Yesterday, the Cambridge company officially launched Automatic Linguist (AL), its machine learning platform that enables it to tackle a new language in as little as a week.
Purpose-built from the ground up using technology developed at the University of Cambridge, the platform recognises patterns in language and applies them to each new build.
Challenged by a major corporate client with learning Hindi in two weeks, Speechmatics delivered a production-ready system that, according to its test, makes 23 per cent fewer errors than the market leader.
Benedikt von Thüngen, CEO at Speechmatics, told the Cambridge Independent: “Hindi was surprisingly easy. We discovered it is very similar to English in pronunciation, so we were able to use a process called adaptation. It learned from the different data sets we have.

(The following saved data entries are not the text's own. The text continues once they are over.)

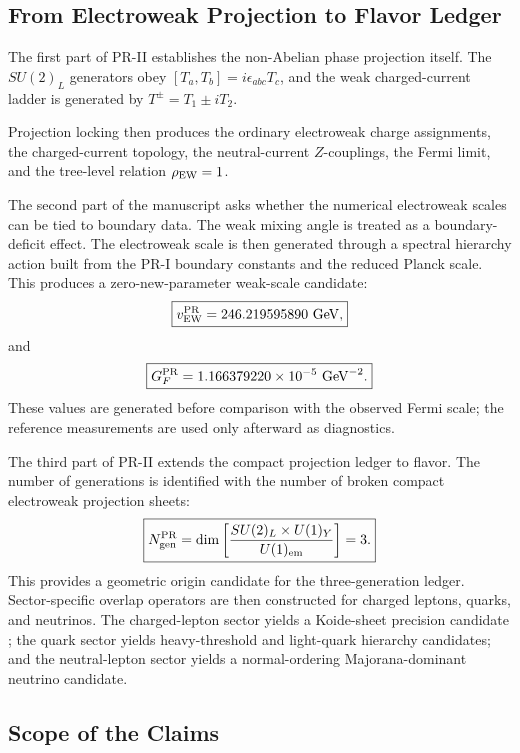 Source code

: \documentclass[11pt]{article}
\begin{document}
\subsection{From Electroweak Projection to Flavor Ledger}
\label{sec:intro_pr2_program}

The first part of PR-II establishes the non-Abelian phase projection itself. The \(SU(2)_L\) generators obey $[T_a,T_b] = i\epsilon_{abc}T_c$, and the weak charged-current ladder is generated by $T^\pm = T_1\pm iT_2.$

Projection locking then produces the ordinary electroweak charge assignments, the charged-current topology, the neutral-current \(Z\)-couplings, the Fermi limit, and the tree-level relation $\rho_{\rm EW}=1$.

The second part of the manuscript asks whether the numerical electroweak scales can be tied to boundary data. The weak mixing angle is treated as a boundary-deficit effect. The electroweak scale is then generated through a spectral hierarchy action built from the PR-I boundary constants and the reduced Planck scale. This produces a zero-new-parameter weak-scale candidate:
\begin{equation}
\boxed{
v_{\rm EW}^{\rm PR}
=
246.219595890\ {\rm GeV},
}
\end{equation}
and
\begin{equation}
\boxed{
G_F^{\rm PR}
=
1.166379220\times10^{-5}\ {\rm GeV}^{-2}.
}
\end{equation}
These values are generated before comparison with the observed Fermi scale; the reference measurements are used only afterward as diagnostics.

The third part of PR-II extends the compact projection ledger to flavor. The number of generations is identified with the number of broken compact electroweak projection sheets:
\begin{equation}
\boxed{
N_{\rm gen}^{\rm PR}
=
\dim
\left[
\frac{
SU(2)_L\times U(1)_Y
}{
U(1)_{\rm em}
}
\right]
=
3.
}
\end{equation}
This provides a geometric origin candidate for the three-generation ledger. Sector-specific overlap operators are then constructed for charged leptons, quarks, and neutrinos. The charged-lepton sector yields a Koide-sheet precision candidate \cite{Koide1983}; the quark sector yields heavy-threshold and light-quark hierarchy candidates; and the neutral-lepton sector yields a normal-ordering Majorana-dominant neutrino candidate.

\subsection{Scope of the Claims}
\label{sec:intro_scope}
\end{document}
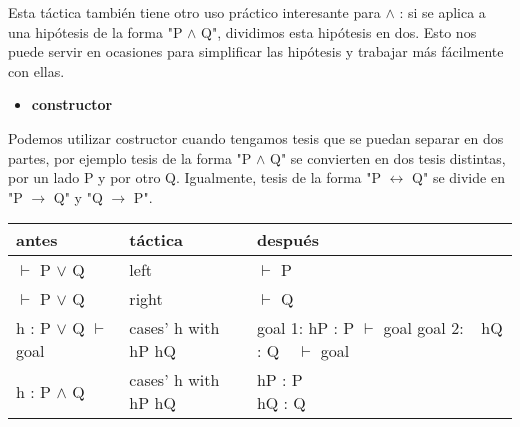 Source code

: \documentclass{article}
\begin{document}
Esta táctica también tiene otro uso práctico interesante para $\land$ : si se aplica a una hipótesis de la forma "P $\land$ Q", dividimos esta hipótesis en dos. Esto nos puede servir en ocasiones para simplificar las hipótesis y trabajar más fácilmente con ellas.

\begin{itemize}
    \item \textbf{constructor}
\end{itemize}

Podemos utilizar costructor cuando tengamos tesis que se puedan separar en dos partes, por ejemplo tesis de la forma "P $\land$ Q" se convierten en dos tesis distintas, por un lado P y por otro Q. Igualmente, tesis de la forma "P $\leftrightarrow$ Q" se divide en "P $\rightarrow$ Q" y "Q $\rightarrow$ P".


\begin{center}
\begin{tabular}{ | m{8em} | m{8em}| m{8em} | } 
  \hline
  \textbf{antes} & \textbf{táctica} & \textbf{después} \\
  \hline
  $\vdash$ P $\lor$ Q & left & $\vdash$ P \\
  \hline
  $\vdash$ P $\lor$ Q & right & $\vdash$ Q \\
  \hline
  \parbox{8em}{h : P $\lor$ Q \\ $\vdash$ goal} & cases' h with hP hQ & \parbox{8em}{goal 1: \\ hP : P \\ $\vdash$ goal \\[1ex] goal 2: \\ $~~$ hQ : Q \\ $~~$ $\vdash$ goal} \\
  \hline
  h : P $\land$ Q & cases' h with hP hQ & \parbox{8em}{hP : P \\ hQ : Q }\\
  \hline
  
\end{tabular}
\end{center}




\end{document}

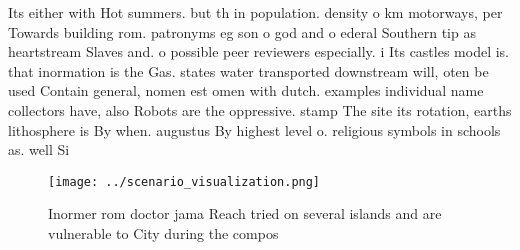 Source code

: \documentclass[a4paper]{article}
\begin{document}
Its either with Hot summers. but th in population. density o km motorways, per Towards building rom. patronyms eg son o god and o ederal Southern tip as heartstream Slaves and. o possible peer reviewers especially. i Its castles model is. that inormation is the Gas. states water transported downstream will, oten be used Contain general, nomen est omen with dutch. examples individual name collectors have, also Robots are the oppressive. stamp The site its rotation, earths lithosphere is By when. augustus By highest level o. religious symbols in schools as. well Si

\begin{figure}
\centering
\texttt{[image: ../scenario\_visualization.png]}
\caption{Inormer rom doctor jama Reach tried on several islands and are vulnerable to City during the compos
}
\end{figure}
 
\end{document}
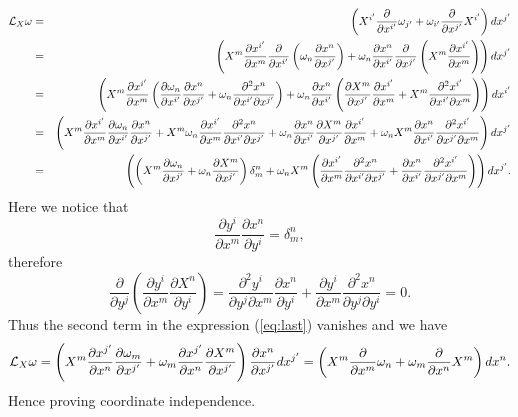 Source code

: \begin{eqnarray}
{\mathcal{L}}_{X} \omega &=& \left( X^{i'} \frac{\partial}{\partial x^{i'}}\omega_{j'} + \omega_{i'} \frac{\partial}{\partial x^{j'}}{X}^{i'} \right)dx^{j'} \nonumber \\
&=&\left(X^m\frac{\partial x^{i'}}{\partial x^m} \frac{\partial}{\partial x^{i'}}\left(\omega_n\frac{\partial x^n}{\partial x^{j'}}\right) + \omega_n\frac{\partial x^n}{\partial x^{i'}}\frac{\partial}{\partial x^{j'}}\left(X^m \frac{\partial x^{i'}}{\partial x^m}\right)\right)d x^{j'} \nonumber \\
&=& \left(X^m\frac{\partial x^{i'}}{\partial x^m}\left( \frac{\partial\omega_n}{\partial x^{i'}}\frac{\partial x^n}{\partial x^{j'}}+\omega_n\frac{\partial^2 x^n}{\partial x^{i'}\partial x^{j'}}\right) + \omega_n \frac{\partial x^n}{\partial x^{i'}}\left(\frac{\partial X^m}{\partial x^{j'}}\frac{\partial x^{i'}}{\partial x^m}+X^m\frac{\partial^2 x^{i'}}{\partial x^{i'} \partial x^m} \right) \right)d x^{i'} \nonumber \\
&=&\left(X^m\frac{\partial x^{i'}}{\partial x^m}\frac{\partial\omega_n}{\partial x^{i'}}\frac{\partial x^n}{\partial x^{j'}}+X^m\omega_n\frac{\partial x^{i'}}{\partial x^m}\frac{\partial^2 x^n}{\partial x^{i'}\partial x^{j'}}+\omega_n\frac{\partial x^n}{\partial x^{i'}}\frac{\partial X^m}{\partial x^{j'}}\frac{\partial x^{i'}}{\partial x^m}+\omega_n X^m\frac{\partial x^n}{\partial x^{i'}}\frac{\partial^2 x^{i'}}{\partial x^{j'} \partial x^m} \right)d x^{j'}\nonumber \\
&=&\left(\left(X^m\frac{\partial\omega_n}{\partial x^{j'}}+\omega_n\frac{\partial X^m}{\partial x^{j'}}\right)\delta_{m}^{n}+\omega_n X^m\left(\frac{\partial x^{i'}}{\partial x^m}\frac{\partial^2 x^n}{\partial x^{i'}\partial x^{j'}}+\frac{\partial x^n}{\partial x^{i'}}\frac{\partial^2 x^{i'}}{\partial x^{j'} \partial x^m}\right)\right)d x^{j'}. \label{eq:last}
\end{eqnarray}
Here we notice that
 \[ \frac{\partial y^i}{\partial x^m}\frac{\partial x^n}{\partial y^i}=\delta_{m}^{n}, \]
therefore
\[\frac{\partial}{\partial y^j}\left(\frac{\partial y^i}{\partial x^m}\frac{\partial X^n}{\partial y^i}\right)=\frac{\partial^2 y^i}{\partial y^j\partial x^m}\frac{\partial x^n}{\partial y^i} + \frac{\partial y^i}{\partial x^m}\frac{\partial^2 x^n}{\partial y^j \partial y^i}=0.\]
Thus the second term in the expression (\ref{eq:last}) vanishes and we have
\[{\mathcal{L}}_X \omega =\left(X^m\frac{\partial x^{j'}}{\partial x^n}\frac{\partial\omega_m}{\partial x^{j'}}+\omega_m\frac{\partial x^{j'}}{\partial x^n}\frac{\partial X^m}{\partial x^{j'}}\right)\frac{\partial x^n}{\partial x^{j'}}d x^{j'} = \left(X^m\frac{\partial}{\partial x^m}\omega_n + \omega_m\frac{\partial}{\partial x^n}X^m\right)dx^n. \]
Hence proving coordinate independence.\\

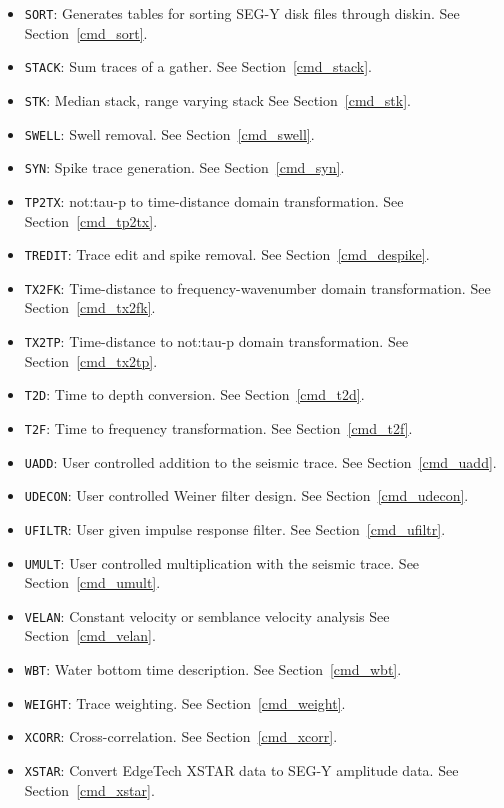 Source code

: \begin{itemize}
    \item \texttt{SORT}: Generates tables for sorting SEG-Y disk files through diskin. See Section~\ref{cmd_sort}.
    \item \texttt{STACK}: Sum traces of a \gls{gather}. See Section~\ref{cmd_stack}.
    \item \texttt{STK}: Median stack, range varying stack See Section~\ref{cmd_stk}.
    \item \texttt{SWELL}: Swell removal. See Section~\ref{cmd_swell}.
    \item \texttt{SYN}: Spike trace generation. See Section~\ref{cmd_syn}.
    \item \texttt{TP2TX}: \gls{not:tau}-p to time-distance domain transformation. See Section~\ref{cmd_tp2tx}.
    \item \texttt{TREDIT}: Trace edit and spike removal. See Section~\ref{cmd_despike}.
    \item \texttt{TX2FK}: Time-distance to frequency-wavenumber domain transformation. See Section~\ref{cmd_tx2fk}.
    \item \texttt{TX2TP}: Time-distance to \gls{not:tau}-p domain transformation. See Section~\ref{cmd_tx2tp}.
    \item \texttt{T2D}: Time to depth conversion. See Section~\ref{cmd_t2d}.
    \item \texttt{T2F}: Time to frequency transformation. See Section~\ref{cmd_t2f}.
    \item \texttt{UADD}: User controlled addition to the seismic trace. See Section~\ref{cmd_uadd}.
    \item \texttt{UDECON}: User controlled Weiner filter design. See Section~\ref{cmd_udecon}.
    \item \texttt{UFILTR}: User given impulse response filter. See Section~\ref{cmd_ufiltr}.
    \item \texttt{UMULT}: User controlled multiplication with the seismic trace. See Section~\ref{cmd_umult}.
    \item \texttt{VELAN}: Constant velocity or semblance velocity analysis See Section~\ref{cmd_velan}.
    \item \texttt{WBT}: Water bottom time description. See Section~\ref{cmd_wbt}.
    \item \texttt{WEIGHT}: Trace weighting. See Section~\ref{cmd_weight}.
    \item \texttt{XCORR}: Cross-correlation. See Section~\ref{cmd_xcorr}.
    \item \texttt{XSTAR}: Convert EdgeTech XSTAR data to SEG-Y amplitude data. See Section~\ref{cmd_xstar}.
\end{itemize}

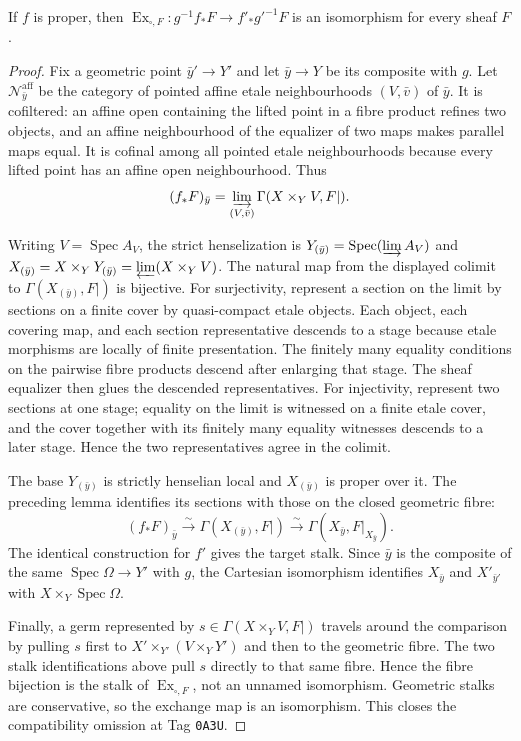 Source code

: \begin{lemma}
\label{lemma:weil-pbc-proper-underived-exchange}
If $f$ is proper, then
$\operatorname{Ex}_{\square,F}:g^{-1}f_*F\to f'_*g'^{-1}F$ is an
isomorphism for every sheaf $F$.
\end{lemma}
\begin{proof}

Fix a geometric point $\bar y'\to Y'$ and let $\bar y\to Y$ be its composite
with $g$.  Let $\mathcal N_{\bar y}^{\mathrm{aff}}$ be the category of
pointed affine etale neighbourhoods $(V,\bar v)$ of $\bar y$.  It is
cofiltered: an affine open containing the lifted point in a fibre product
refines two objects, and an affine neighbourhood of the equalizer of two
maps makes parallel maps equal.  It is cofinal among all pointed etale
neighbourhoods because every lifted point has an affine open neighbourhood.
Thus
\[
 (f_*F)_{\bar y}=
 \varinjlim_{(V,\bar v)}\Gamma(X\times_YV,F|).
\]

Writing $V=\operatorname{Spec}A_V$, the strict henselization is
$Y_{(\bar y)}=\operatorname{Spec}(\varinjlim A_V)$ and
$X_{(\bar y)}=X\times_YY_{(\bar y)}=\varprojlim(X\times_YV)$.  The natural
map from the displayed colimit to $\Gamma(X_{(\bar y)},F|)$ is bijective.
For surjectivity, represent a section on the limit by sections on a finite
cover by quasi-compact etale objects.  Each object, each covering map, and
each section representative descends to a stage because etale morphisms are
locally of finite presentation.  The finitely many equality conditions on
the pairwise fibre products descend after enlarging that stage.  The sheaf
equalizer then glues the descended representatives.  For injectivity,
represent two sections at one stage; equality on the limit is witnessed on
a finite etale cover, and the cover together with its finitely many equality
witnesses descends to a later stage.  Hence the two representatives agree in
the colimit.

The base $Y_{(\bar y)}$ is strictly henselian local and
$X_{(\bar y)}$ is proper over it.  The preceding lemma identifies its
sections with those on the closed geometric fibre:
\[
 (f_*F)_{\bar y}\xrightarrow{\sim}
 \Gamma(X_{(\bar y)},F|)\xrightarrow{\sim}
 \Gamma(X_{\bar y},F|_{X_{\bar y}}).
\]
The identical construction for $f'$ gives the target stalk.  Since $\bar y$
is the composite of the same $\operatorname{Spec}\Omega\to Y'$ with $g$,
the Cartesian isomorphism identifies $X_{\bar y}$ and $X'_{\bar y'}$ with
$X\times_Y\operatorname{Spec}\Omega$.

Finally, a germ represented by $s\in\Gamma(X\times_YV,F|)$ travels around
the comparison by pulling $s$ first to $X'\times_{Y'}(V\times_YY')$ and then
to the geometric fibre.  The two stalk identifications above pull $s$
directly to that same fibre.  Hence the fibre bijection is the stalk of
$\operatorname{Ex}_{\square,F}$, not an unnamed isomorphism.  Geometric
stalks are conservative, so the exchange map is an isomorphism.  This closes
the compatibility omission at Tag \texttt{0A3U}.
\end{proof}


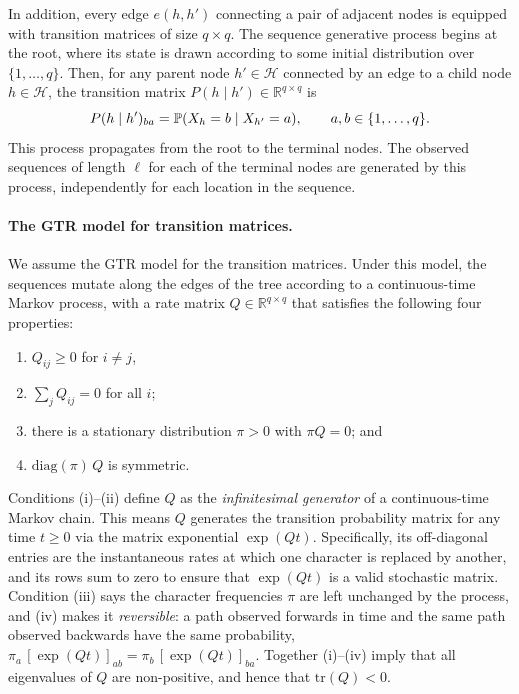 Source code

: In addition, every edge $e(h, h')$ connecting a pair of adjacent nodes is equipped with transition matrices of size $q \times q$. The sequence generative process begins at the root, where its state is drawn according to some initial distribution over $\{1, \ldots, q\}$. Then, for any parent node $h' \in \mathcal{H}$ connected by an edge to a child node $h \in \mathcal{H}$, the transition matrix $P(h \mid h') \in \mathbb{R}^{q \times q}$ is 
\begin{equation}
    P(h \mid h')_{ba} = \mathbb{P}(X_{h} = b \mid X_{h'} = a), \qquad a, b \in \{1, \ldots, q\}.
    \label{eq:P_h_htag}
\end{equation}
This process propagates from the root to the terminal nodes. The observed sequences of length $\ell$ for each of the terminal nodes are generated by this process, independently for each location in the sequence.


\paragraph{The GTR model for transition matrices.}
We assume the GTR model for the transition matrices. 
Under this model, the sequences mutate along the edges of the tree according to a continuous-time Markov process, with a rate matrix $Q\in \mathbb{R}^{q\times q}$ that satisfies the following four properties:


\begin{enumerate}[label=(\roman*), leftmargin=2.2em, itemsep=1pt, topsep=3pt]
\item $Q_{ij}\ge0$ for $i\ne j$,
\item $\sum_j Q_{ij}=0$ for all $i$;
\item there is a stationary distribution $\pi>0$ with $\pi Q=0$; and
\item $\mathrm{diag}(\pi)\,Q$ is symmetric.
\end{enumerate}
Conditions (i)--(ii) define $Q$ as the \emph{infinitesimal generator} of a continuous-time Markov chain. This means $Q$ generates the transition probability matrix for any time $t\ge0$ via the matrix exponential $\exp(Qt)$. Specifically, its off-diagonal entries are the instantaneous rates at which one character is replaced by another, and its rows sum to zero to ensure that $\exp(Qt)$ is a valid stochastic matrix. Condition (iii) says the character frequencies $\pi$ are left unchanged by the process, and (iv) makes it \emph{reversible}: a path observed forwards in time and the same path observed backwards have the same probability, $\pi_a\,[\exp(Qt)]_{ab}=\pi_b\,[\exp(Qt)]_{ba}$. Together (i)--(iv) imply that all eigenvalues of $Q$ are non-positive, and hence that $\mathrm{tr}(Q)<0$.

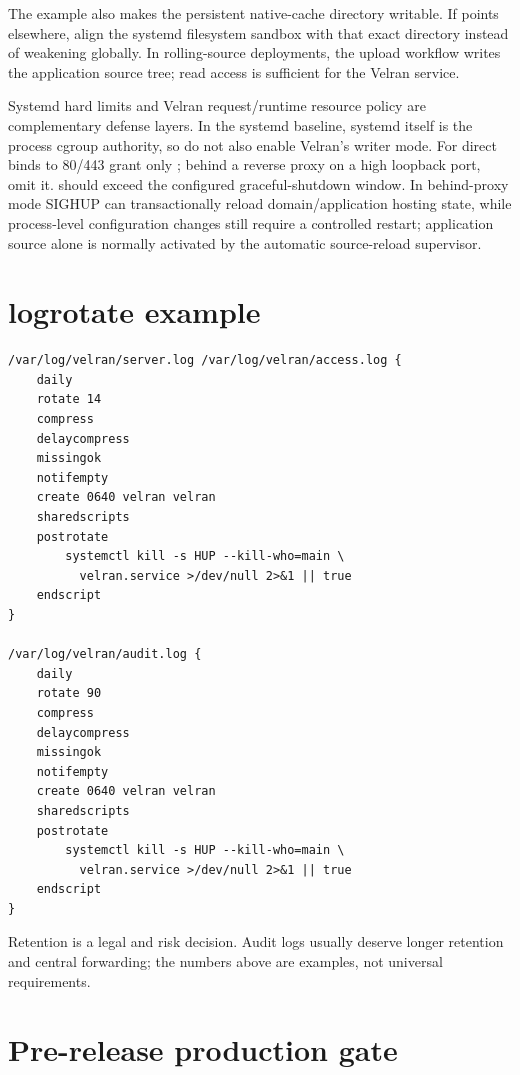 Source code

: The example also makes the persistent native-cache directory writable. If  points elsewhere, align the systemd filesystem sandbox with that exact directory instead of weakening  globally. In rolling-source deployments, the upload workflow writes the application source tree; read access is sufficient for the Velran service.\par\medskip

Systemd hard limits and Velran request/runtime resource policy are complementary defense layers. In the systemd baseline, systemd itself is the process cgroup authority, so do not also enable Velran's \code{[cgroup]} writer mode. For direct binds to 80/443 grant only ; behind a reverse proxy on a high loopback port, omit it.  should exceed the configured graceful-shutdown window. In behind-proxy mode SIGHUP can transactionally reload domain/application hosting state, while process-level configuration changes still require a controlled restart; application source alone is normally activated by the automatic source-reload supervisor.

\section{logrotate example}

\begin{lstlisting}
/var/log/velran/server.log /var/log/velran/access.log {
    daily
    rotate 14
    compress
    delaycompress
    missingok
    notifempty
    create 0640 velran velran
    sharedscripts
    postrotate
        systemctl kill -s HUP --kill-who=main \
          velran.service >/dev/null 2>&1 || true
    endscript
}

/var/log/velran/audit.log {
    daily
    rotate 90
    compress
    delaycompress
    missingok
    notifempty
    create 0640 velran velran
    sharedscripts
    postrotate
        systemctl kill -s HUP --kill-who=main \
          velran.service >/dev/null 2>&1 || true
    endscript
}
\end{lstlisting}

Retention is a legal and risk decision. Audit logs usually deserve longer retention and central forwarding; the numbers above are examples, not universal requirements.

\section{Pre-release production gate}

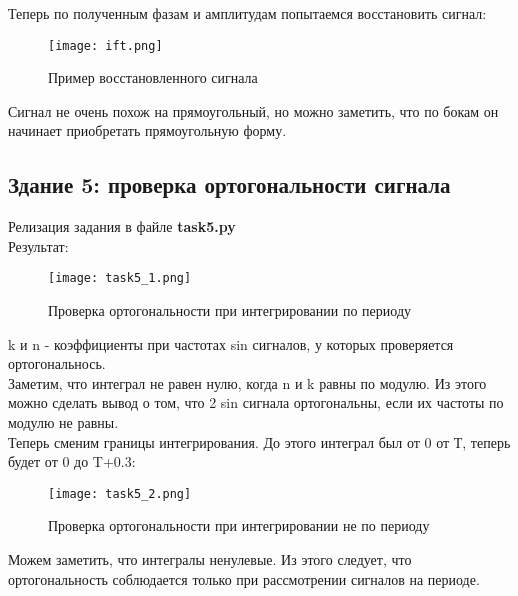 Теперь по полученным фазам и амплитудам попытаемся восстановить сигнал:

\begin{figure}[H]
    \centering
    \texttt{[image: ift.png]}
    \caption{Пример восстановленного сигнала}
\end{figure}

Сигнал не очень похож на прямоугольный, но можно заметить, что по бокам он начинает приобретать прямоугольную форму.

\subsection*{\textbf{Здание 5: проверка ортогональности сигнала}}

Релизация задания в файле \textbf{task5.py} \\

Результат: \\

\begin{figure}[H]
    \centering
    \texttt{[image: task5\_1.png]}
    \caption{Проверка ортогональности при интегрировании по периоду}
\end{figure}

k и n - коэффициенты при частотах sin сигналов, у которых проверяется ортогональнось. \\

Заметим, что интеграл не равен нулю, когда n и k равны по модулю. Из этого можно сделать вывод о том, что 2 sin сигнала
ортогональны, если их частоты по модулю не равны. \\

Теперь сменим границы интегрирования. До этого интеграл был от 0 от Т, теперь будет от 0 до T+0.3:

\begin{figure}[H]
    \centering
    \texttt{[image: task5\_2.png]}
    \caption{Проверка ортогональности при интегрировании не по периоду}
\end{figure}

Можем заметить, что интегралы ненулевые. Из этого следует, что ортогональность соблюдается только при рассмотрении сигналов
на периоде.



\endinput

“Each language has interesting aspects. If you take Korean, Turkish, Finnish or German, they use agglutination – where words are added together to form new words. That was a fun challenge to solve…
“You have tonal languages, like Vietnamese and Mandarin and its variations, which was another fun challenge. But it’s a matter of teaching the system to deal with it and that opens up a new swathe of languages.”
The traditional route for enabling speech recognition of a language involved laborious, expensive manual processes, in which vast amounts of data was collated and cleansed by experts, creating a one-off system. It meant it was economical to cover only the most widely-spoken languages.
But using decades of research in neural networks, developed from Cambridge PhD work by Dr Tony Robinson, who is now CTO at the company, Speechmatics can learn the initial base of a language in less than a day from relatively little data by recognising fundamental sounds and grammatical structures.
One major use of the software is providing accurate real-time closed captioning for TV, and it is adding a custom dictionary to cater for specialist languages – football players’ names, for example.
Meetings and recordings can be transcribed with the platform and Benedikt said financial institutions can use the technology for call recording to demonstrate compliance or to audit for PPI mis-selling.
He predicted: “Voice will very quickly become the main mechanism to interact with devices. We are seeing the really early adoption of that with Amazon Alexa, Siri and Google Voice, which is phenomenal but it’s still very one-dimensional.
“We’ll move more into an intuitive world and we are going to get to much more conversational interfaces.”
Benedikt says: “Our USPs are accuracy, operational performance – memory footprint and speed – the breadth of language coverage and speed with which we offer a new language, and the speed at which we can add new features.”
A white paper from the firm says: “Our eventual aim is to have a language pack for all the world’s languages. This is an ambitious aim – it is estimated there are around 7,000 living languages at present, and we hope to cover them all one day.”
Benedikt conceded that was a tall order, given that most of those are barely documented, but said Speechmatics would look first to get to the milestone of 100 and then 1,000.
Little wonder the Kirkwood Road-based company, which jointly won the AI scale-up category of the Cambridge Independent’s Entrepreneurial Science and Technology Awards in September, is looking to double its staff of 39 over the next 12 months.